Input material section start

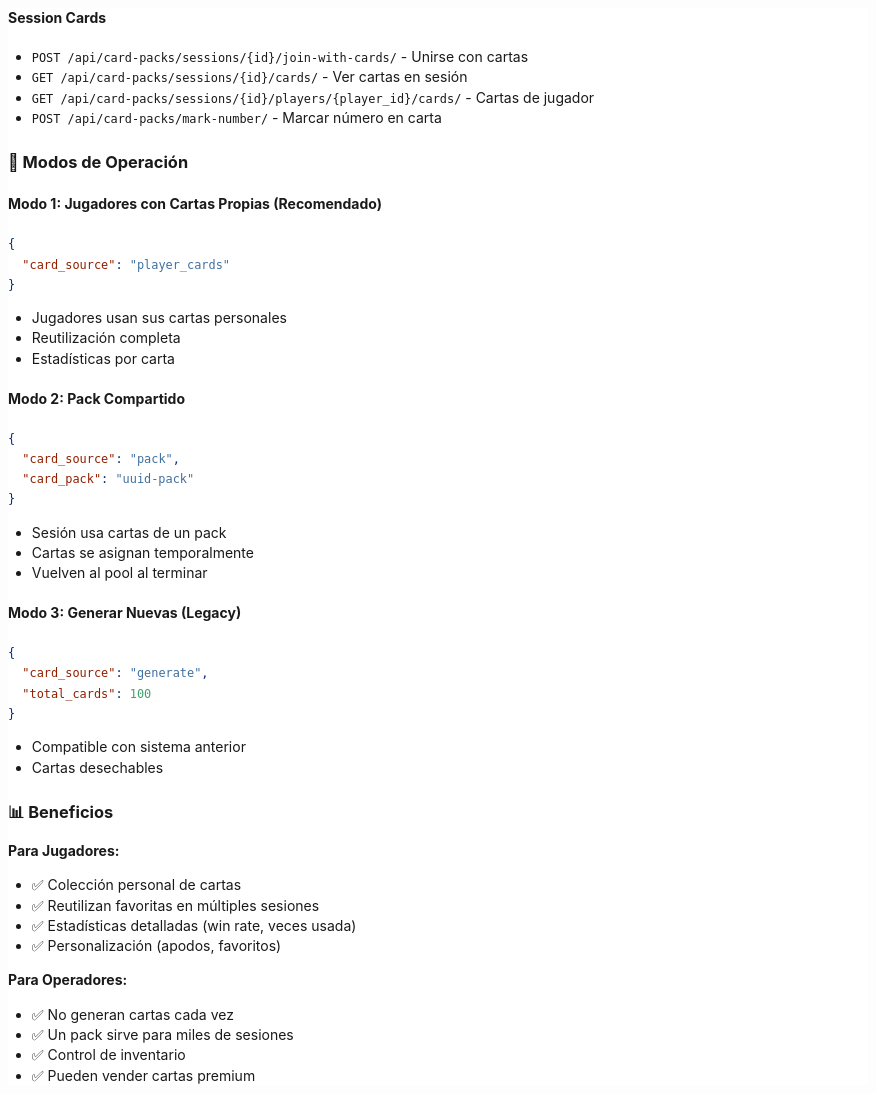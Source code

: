 #### Session Cards
- `POST /api/card-packs/sessions/{id}/join-with-cards/` - Unirse con cartas
- `GET /api/card-packs/sessions/{id}/cards/` - Ver cartas en sesión
- `GET /api/card-packs/sessions/{id}/players/{player_id}/cards/` - Cartas de jugador
- `POST /api/card-packs/mark-number/` - Marcar número en carta

### 🎯 Modos de Operación

#### Modo 1: Jugadores con Cartas Propias (Recomendado)
```json
{
  "card_source": "player_cards"
}
```
- Jugadores usan sus cartas personales
- Reutilización completa
- Estadísticas por carta

#### Modo 2: Pack Compartido
```json
{
  "card_source": "pack",
  "card_pack": "uuid-pack"
}
```
- Sesión usa cartas de un pack
- Cartas se asignan temporalmente
- Vuelven al pool al terminar

#### Modo 3: Generar Nuevas (Legacy)
```json
{
  "card_source": "generate",
  "total_cards": 100
}
```
- Compatible con sistema anterior
- Cartas desechables

### 📊 Beneficios

**Para Jugadores:**
- ✅ Colección personal de cartas
- ✅ Reutilizan favoritas en múltiples sesiones
- ✅ Estadísticas detalladas (win rate, veces usada)
- ✅ Personalización (apodos, favoritos)

**Para Operadores:**
- ✅ No generan cartas cada vez
- ✅ Un pack sirve para miles de sesiones
- ✅ Control de inventario
- ✅ Pueden vender cartas premium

Input material section end

Exact copy, pictures excluded: restate every record above word for word.

| Answer section |
Source code

: #### Session Cards
- `POST /api/card-packs/sessions/{id}/join-with-cards/` - Unirse con cartas
- `GET /api/card-packs/sessions/{id}/cards/` - Ver cartas en sesión
- `GET /api/card-packs/sessions/{id}/players/{player_id}/cards/` - Cartas de jugador
- `POST /api/card-packs/mark-number/` - Marcar número en carta

### 🎯 Modos de Operación

#### Modo 1: Jugadores con Cartas Propias (Recomendado)
```json
{
  "card_source": "player_cards"
}
```
- Jugadores usan sus cartas personales
- Reutilización completa
- Estadísticas por carta

#### Modo 2: Pack Compartido
```json
{
  "card_source": "pack",
  "card_pack": "uuid-pack"
}
```
- Sesión usa cartas de un pack
- Cartas se asignan temporalmente
- Vuelven al pool al terminar

#### Modo 3: Generar Nuevas (Legacy)
```json
{
  "card_source": "generate",
  "total_cards": 100
}
```
- Compatible con sistema anterior
- Cartas desechables

### 📊 Beneficios

**Para Jugadores:**
- ✅ Colección personal de cartas
- ✅ Reutilizan favoritas en múltiples sesiones
- ✅ Estadísticas detalladas (win rate, veces usada)
- ✅ Personalización (apodos, favoritos)

**Para Operadores:**
- ✅ No generan cartas cada vez
- ✅ Un pack sirve para miles de sesiones
- ✅ Control de inventario
- ✅ Pueden vender cartas premium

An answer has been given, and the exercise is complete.